The decisions we make are a function of the environment that we are in, according to behavioural economists. Put in a different environment, or faced with a set of choices presented in a different way, we would make very different decisions.
Just look at a simple example such as your interaction with your mobile phone. Turn off your Facebook notifications and notice how your focus shifts to other content of interest.
If we understand how our environment shapes our behaviour, we can pave the way for better decision making.
The path of least resistance
World-renowned professor of psychology and behavioural economist Dan Ariely conducted an experiment on chronic medication users in the US who receive their medication via post. Their supplier was disappointed that an offer to switch users from expensive branded medication to much cheaper generic medication had yielded low results – despite an offer of free generic medication for the first year. The supplier had come to the conclusion that people dislike generics so severely that even making them free couldn’t convince the user to change.
Ariely disagreed with this conclusion, noting that the supplier had missed an important point. To action the change, users had to return a letter agreeing to it. Users had a choice: do nothing and continue to receive branded medication or send a letter and get cheaper generics. He hypothesised that people don’t hate generic medication, they simply hate doing anything. If the letter had stated that the supplier was going to switch the users unless they instructed them in writing not to, Ariely suggested the outcome would have been different.

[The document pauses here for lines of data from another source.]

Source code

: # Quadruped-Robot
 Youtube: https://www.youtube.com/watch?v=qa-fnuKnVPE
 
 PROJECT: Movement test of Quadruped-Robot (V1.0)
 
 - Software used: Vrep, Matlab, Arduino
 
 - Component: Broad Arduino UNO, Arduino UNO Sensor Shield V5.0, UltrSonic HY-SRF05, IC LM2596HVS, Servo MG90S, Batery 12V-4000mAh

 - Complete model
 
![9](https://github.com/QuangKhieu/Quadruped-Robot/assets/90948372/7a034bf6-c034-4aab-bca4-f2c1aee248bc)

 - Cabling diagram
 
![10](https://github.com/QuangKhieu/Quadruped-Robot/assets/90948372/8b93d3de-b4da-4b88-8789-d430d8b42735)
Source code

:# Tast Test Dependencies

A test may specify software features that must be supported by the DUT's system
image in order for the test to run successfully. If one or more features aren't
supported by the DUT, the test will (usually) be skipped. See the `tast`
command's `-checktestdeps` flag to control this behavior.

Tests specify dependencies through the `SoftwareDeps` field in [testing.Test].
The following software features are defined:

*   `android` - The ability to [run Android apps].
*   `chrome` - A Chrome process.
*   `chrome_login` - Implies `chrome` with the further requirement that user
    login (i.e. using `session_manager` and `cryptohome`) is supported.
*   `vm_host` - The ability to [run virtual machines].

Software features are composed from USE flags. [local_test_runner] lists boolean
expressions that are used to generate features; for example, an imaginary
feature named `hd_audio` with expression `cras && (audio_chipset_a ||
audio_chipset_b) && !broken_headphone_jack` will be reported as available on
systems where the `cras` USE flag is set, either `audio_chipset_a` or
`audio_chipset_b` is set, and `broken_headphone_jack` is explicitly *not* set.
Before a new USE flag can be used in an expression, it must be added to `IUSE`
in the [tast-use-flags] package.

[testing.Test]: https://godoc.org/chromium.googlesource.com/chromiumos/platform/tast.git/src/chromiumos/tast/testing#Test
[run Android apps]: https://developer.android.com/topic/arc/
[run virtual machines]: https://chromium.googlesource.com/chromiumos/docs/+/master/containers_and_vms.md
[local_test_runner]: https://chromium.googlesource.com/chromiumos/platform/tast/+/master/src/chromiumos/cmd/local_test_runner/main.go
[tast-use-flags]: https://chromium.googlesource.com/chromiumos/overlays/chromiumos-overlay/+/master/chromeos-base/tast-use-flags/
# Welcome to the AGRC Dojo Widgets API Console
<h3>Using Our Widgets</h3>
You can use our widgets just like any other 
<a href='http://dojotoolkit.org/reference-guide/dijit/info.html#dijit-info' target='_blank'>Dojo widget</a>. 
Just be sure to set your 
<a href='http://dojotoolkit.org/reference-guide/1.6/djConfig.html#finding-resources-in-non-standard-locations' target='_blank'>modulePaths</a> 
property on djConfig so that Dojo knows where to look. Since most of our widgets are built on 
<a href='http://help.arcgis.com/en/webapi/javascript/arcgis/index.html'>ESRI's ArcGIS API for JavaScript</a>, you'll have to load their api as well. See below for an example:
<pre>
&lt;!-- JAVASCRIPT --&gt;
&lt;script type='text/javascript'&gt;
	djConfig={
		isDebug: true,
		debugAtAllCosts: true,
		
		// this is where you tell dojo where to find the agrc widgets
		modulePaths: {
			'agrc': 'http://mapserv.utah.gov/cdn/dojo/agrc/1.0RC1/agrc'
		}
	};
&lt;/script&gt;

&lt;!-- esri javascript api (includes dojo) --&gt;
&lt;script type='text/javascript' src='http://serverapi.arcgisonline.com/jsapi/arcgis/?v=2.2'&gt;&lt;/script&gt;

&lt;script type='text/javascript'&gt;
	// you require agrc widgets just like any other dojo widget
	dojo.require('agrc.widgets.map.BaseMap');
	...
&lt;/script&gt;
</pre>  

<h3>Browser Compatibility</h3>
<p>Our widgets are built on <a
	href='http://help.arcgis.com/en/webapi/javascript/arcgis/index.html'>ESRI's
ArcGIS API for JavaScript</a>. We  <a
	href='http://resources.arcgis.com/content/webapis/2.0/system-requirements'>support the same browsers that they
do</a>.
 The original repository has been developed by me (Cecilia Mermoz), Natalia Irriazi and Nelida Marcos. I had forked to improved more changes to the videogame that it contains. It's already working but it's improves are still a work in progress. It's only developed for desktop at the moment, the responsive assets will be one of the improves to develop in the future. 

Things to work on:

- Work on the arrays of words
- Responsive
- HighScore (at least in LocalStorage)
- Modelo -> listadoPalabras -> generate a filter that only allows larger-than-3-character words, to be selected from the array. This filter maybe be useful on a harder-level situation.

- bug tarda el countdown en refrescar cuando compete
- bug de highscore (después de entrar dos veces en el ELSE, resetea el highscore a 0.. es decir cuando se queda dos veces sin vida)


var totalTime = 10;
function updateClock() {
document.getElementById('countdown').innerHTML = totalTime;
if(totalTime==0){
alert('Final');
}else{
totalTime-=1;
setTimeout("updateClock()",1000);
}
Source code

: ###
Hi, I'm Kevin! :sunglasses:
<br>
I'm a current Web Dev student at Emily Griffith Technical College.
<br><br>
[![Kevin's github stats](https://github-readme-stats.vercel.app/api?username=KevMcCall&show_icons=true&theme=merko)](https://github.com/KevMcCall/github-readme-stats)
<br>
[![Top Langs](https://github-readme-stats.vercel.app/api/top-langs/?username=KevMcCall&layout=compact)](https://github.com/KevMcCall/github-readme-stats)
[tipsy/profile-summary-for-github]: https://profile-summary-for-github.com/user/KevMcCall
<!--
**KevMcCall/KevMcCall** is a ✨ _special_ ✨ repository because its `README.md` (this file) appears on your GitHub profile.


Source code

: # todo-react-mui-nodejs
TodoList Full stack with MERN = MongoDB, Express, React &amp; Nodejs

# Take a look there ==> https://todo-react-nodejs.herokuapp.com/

In the US it is illegal to change medication without an instruction from patients, so as a follow up exercise Ariely suggested the supplier send a letter to the users giving them the option of switching to generic medication or maintaining the status quo. Regardless they had to return the letter or the supplier would have to stop sending their medications.
While they still had to do something, the choice architecture had been changed: they could choose between branded at the regular price, generic at a cheaper price, or do nothing and receive no future medication.
Around 70% switched.
In the end it wasn’t about branded or generic. It was about returning the letter. Understanding behaviour and responding with different choices yielded results.
What does this have to do with investing?
The environment matters, the choice architecture we are presented with matters. We think our actions are driven by our preferences. The reality is that our brains are wired to make the easiest, rather than the best, decisions.
Ariely notes that there are two types of challenges when it comes to our behaviour:
1. Friction – resistance or limitations; essentially what gets in our way
2. Fuel – what motivates us
When it comes to investing, we may have very good intentions, but temptation in the form of spending impedes us. We know what the right behaviour is, but knowing is not enough; it does not make us spend less or save more. We need to understand our limitations and remove barriers that we put in place, or that exist due to our environment, and then we need to think about how to add fuel to motivate ourselves and remain committed.
It is hard to be motivated to spend less and to save consistently. We can make it easier for ourselves by removing the biggest barrier – the decision not to spend – and adding motivation in the form of a goal that we care about and that is achievable. Of course not everyone needs savings goals to motivate them, but research out of the UK government’s National Savings and Investments arm suggests that those with specific goals save faster and more successfully than those who don’t have goals.
A simple example is setting up a debit order to automate saving towards a stated goal. That way the money leaves your account each month, without having to be prioritised in a long list of obligations and temptations. Even better, add an annual escalation to your debit order to increase your saving each year.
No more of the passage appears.